On 9/23/18, a worker reported an equipment failure while conducting radiographic operations at a refinery in Wyoming. A magnetic stand was used to support a 2.28TBq (61.8 Ci) Ir-192 source while performing internal tank radiography. The magnetic stand disconnected from the wall of the tank during crank out, falling and striking the 7ft guide tube and preventing the source from being retracted. The workers immediately backed up, expanded the boundary, and called the RSO (radiation safety officer). The RSO advised the crew to return the source to the collimator, backup, and monitor the area while he contacted management since he was out of state. The RSO received a second call from the workers where they stated they successfully retracted the source into the exposure device after pulling the crank to relieve the kink caused by the magnetic stand. The crew surveyed the scene, verified the source was secure in the device, and ended their shift at the refinery.
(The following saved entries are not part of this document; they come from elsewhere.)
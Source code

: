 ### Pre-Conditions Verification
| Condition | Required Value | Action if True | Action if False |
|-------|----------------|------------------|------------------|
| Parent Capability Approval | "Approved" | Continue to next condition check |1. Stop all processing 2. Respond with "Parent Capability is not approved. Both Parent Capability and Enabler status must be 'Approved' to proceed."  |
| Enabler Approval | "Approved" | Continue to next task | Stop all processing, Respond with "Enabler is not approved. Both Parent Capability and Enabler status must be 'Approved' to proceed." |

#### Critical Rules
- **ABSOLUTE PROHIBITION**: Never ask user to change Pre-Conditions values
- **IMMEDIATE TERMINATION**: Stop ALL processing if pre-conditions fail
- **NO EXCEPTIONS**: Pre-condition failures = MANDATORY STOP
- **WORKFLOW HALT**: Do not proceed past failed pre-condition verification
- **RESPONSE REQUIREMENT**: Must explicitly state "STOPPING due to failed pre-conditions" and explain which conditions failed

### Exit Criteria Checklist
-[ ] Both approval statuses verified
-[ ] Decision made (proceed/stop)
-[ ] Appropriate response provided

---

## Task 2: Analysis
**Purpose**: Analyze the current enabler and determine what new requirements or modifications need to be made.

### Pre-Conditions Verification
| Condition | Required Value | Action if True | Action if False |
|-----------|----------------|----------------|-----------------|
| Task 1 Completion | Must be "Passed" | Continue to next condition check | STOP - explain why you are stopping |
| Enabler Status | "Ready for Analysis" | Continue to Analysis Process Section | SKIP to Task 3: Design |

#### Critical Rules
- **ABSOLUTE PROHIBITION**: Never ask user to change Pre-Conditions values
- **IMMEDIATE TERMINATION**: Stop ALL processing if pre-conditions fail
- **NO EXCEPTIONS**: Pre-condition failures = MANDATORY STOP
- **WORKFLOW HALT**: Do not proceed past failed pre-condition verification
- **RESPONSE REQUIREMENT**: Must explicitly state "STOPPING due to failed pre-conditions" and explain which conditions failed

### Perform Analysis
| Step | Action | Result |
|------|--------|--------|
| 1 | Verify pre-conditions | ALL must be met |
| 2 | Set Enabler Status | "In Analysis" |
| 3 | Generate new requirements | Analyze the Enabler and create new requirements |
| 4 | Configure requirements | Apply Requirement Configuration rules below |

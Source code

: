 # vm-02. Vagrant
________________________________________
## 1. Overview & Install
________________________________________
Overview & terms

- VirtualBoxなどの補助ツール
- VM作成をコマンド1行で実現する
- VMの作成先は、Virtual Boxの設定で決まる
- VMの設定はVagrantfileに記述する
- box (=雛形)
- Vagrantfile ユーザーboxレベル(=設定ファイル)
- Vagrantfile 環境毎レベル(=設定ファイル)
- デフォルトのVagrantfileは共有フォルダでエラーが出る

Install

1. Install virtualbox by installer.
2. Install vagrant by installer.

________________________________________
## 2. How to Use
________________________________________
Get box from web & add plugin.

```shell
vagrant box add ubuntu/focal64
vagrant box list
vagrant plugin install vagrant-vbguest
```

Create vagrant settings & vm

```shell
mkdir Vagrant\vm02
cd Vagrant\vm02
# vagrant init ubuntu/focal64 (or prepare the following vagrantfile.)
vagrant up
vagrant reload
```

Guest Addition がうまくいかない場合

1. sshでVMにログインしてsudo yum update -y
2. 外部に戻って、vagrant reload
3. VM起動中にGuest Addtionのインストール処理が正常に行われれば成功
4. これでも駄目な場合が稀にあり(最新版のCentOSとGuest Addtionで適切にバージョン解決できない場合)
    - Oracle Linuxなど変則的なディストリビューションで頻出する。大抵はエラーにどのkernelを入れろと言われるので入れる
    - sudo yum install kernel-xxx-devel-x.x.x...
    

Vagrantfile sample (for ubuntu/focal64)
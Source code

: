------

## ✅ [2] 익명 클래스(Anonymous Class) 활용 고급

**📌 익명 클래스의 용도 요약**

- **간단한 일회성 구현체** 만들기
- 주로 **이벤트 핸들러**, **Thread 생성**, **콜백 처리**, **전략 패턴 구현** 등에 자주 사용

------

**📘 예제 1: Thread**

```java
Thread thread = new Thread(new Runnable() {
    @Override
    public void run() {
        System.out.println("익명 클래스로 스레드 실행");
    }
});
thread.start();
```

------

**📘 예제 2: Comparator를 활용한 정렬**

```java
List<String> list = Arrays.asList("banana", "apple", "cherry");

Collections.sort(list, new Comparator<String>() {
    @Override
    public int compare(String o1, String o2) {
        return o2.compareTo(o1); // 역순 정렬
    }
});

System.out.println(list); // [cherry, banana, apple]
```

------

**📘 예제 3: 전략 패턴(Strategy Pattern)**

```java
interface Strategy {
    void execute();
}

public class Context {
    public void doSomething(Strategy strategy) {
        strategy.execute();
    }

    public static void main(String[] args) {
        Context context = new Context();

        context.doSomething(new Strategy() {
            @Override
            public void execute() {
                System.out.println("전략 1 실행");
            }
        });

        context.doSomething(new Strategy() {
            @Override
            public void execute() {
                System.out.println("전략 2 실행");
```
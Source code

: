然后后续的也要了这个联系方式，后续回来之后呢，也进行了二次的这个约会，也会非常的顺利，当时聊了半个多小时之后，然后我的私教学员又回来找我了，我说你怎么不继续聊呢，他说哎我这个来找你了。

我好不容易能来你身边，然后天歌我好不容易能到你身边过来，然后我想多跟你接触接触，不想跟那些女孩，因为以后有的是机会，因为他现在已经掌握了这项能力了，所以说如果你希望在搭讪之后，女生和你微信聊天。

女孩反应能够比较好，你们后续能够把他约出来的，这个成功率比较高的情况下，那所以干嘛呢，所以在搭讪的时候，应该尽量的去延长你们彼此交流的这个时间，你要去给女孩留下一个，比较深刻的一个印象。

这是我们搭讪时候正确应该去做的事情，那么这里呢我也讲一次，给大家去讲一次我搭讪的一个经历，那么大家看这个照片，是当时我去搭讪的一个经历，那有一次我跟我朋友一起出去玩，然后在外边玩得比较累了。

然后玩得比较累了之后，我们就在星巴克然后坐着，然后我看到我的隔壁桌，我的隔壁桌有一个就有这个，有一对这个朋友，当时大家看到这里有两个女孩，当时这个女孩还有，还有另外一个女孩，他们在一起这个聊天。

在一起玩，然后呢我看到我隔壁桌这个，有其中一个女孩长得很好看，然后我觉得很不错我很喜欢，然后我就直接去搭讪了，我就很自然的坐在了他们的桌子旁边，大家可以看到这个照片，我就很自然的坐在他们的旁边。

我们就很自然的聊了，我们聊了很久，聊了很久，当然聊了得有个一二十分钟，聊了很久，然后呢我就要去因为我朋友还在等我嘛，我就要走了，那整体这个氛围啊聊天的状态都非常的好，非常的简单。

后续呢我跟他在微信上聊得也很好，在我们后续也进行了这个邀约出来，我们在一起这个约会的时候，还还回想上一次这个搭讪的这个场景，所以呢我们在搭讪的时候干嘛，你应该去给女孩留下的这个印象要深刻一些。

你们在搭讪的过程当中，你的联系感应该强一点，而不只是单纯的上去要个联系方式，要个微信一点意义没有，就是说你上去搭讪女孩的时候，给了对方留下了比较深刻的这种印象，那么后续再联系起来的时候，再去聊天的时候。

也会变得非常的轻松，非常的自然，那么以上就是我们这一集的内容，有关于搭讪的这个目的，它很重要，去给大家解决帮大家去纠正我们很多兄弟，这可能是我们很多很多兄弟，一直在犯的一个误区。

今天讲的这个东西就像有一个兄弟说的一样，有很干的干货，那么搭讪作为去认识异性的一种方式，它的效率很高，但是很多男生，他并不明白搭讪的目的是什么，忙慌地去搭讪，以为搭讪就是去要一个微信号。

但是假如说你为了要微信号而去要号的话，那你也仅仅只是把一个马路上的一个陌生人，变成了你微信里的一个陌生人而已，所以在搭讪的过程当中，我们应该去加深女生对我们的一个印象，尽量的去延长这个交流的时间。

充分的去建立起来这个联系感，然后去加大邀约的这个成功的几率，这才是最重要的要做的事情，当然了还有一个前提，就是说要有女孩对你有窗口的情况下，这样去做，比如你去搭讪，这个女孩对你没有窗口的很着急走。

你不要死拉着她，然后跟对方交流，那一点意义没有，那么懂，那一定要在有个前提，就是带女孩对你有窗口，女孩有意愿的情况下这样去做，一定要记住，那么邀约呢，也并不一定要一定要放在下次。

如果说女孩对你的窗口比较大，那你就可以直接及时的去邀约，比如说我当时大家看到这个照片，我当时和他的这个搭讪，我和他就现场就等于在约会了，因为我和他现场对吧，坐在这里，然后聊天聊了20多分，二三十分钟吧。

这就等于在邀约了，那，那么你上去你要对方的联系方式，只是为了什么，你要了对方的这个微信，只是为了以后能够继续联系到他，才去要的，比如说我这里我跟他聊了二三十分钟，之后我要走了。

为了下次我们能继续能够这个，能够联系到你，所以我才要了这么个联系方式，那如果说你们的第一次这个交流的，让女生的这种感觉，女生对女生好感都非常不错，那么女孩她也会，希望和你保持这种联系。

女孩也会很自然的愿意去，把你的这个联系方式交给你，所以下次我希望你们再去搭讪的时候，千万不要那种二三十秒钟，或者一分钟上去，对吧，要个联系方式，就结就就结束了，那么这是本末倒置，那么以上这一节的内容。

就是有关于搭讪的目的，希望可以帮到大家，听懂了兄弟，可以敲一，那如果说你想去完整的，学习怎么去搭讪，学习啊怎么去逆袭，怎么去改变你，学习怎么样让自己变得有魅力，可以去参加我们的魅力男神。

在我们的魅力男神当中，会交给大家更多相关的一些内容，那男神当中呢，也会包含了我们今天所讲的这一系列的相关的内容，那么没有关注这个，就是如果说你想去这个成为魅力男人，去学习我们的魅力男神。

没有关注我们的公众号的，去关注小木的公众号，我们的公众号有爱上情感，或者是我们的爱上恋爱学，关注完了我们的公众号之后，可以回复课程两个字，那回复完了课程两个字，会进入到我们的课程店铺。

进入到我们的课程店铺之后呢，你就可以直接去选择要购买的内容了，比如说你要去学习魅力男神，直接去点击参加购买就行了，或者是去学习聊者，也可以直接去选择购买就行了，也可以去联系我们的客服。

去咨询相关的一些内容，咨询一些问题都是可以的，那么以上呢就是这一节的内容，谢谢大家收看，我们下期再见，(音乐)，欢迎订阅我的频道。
The crew arrived back in Colorado at 2100 MDT on 9/23/18, and management performed an initial assessment of the guide tube and cranks at 0715 MDT on 9/24/18. The RSO returned from vacation on 9/25/18 and inspected the guide tube, guide tube extension, cranks, and exposure device. The RSO concluded the exposure device and cranks were operational but removed the guide tube from service because it was involved in the strike incident. The RSO reviewed the statements from the workers and contacted the State of Colorado and the NRC. The workers statements revealed that one of the workers performed a source retrieval by dropping lead shot bags on the collimator and pulling the guide tube and extension (not the crank) to relieve the kink in guide tube. As a result, one of the employee's dosimeters went off scale. Both film badges were overnighted for processing on 9/25/18. The root cause was determined to be the equipment failure of the magnetic stand. Employees and management discussed the incident and reminded the individuals that source retrievals should be performed by the RSO or trained management as stated in Acuren Inspection Inc. procedures, and to always properly secure magnetic stands with a safe line while performing radiography at any elevation.

  • * * BRETT PAYTON TO VINCE KLCO ON 9/26/18 AT 1445 EDT * * *

The licensee received the dosimetry report. Dose to the workers was 103 mRem and 76 mRem. Notified R4DO (Alexander) and NMSS Events Group via email.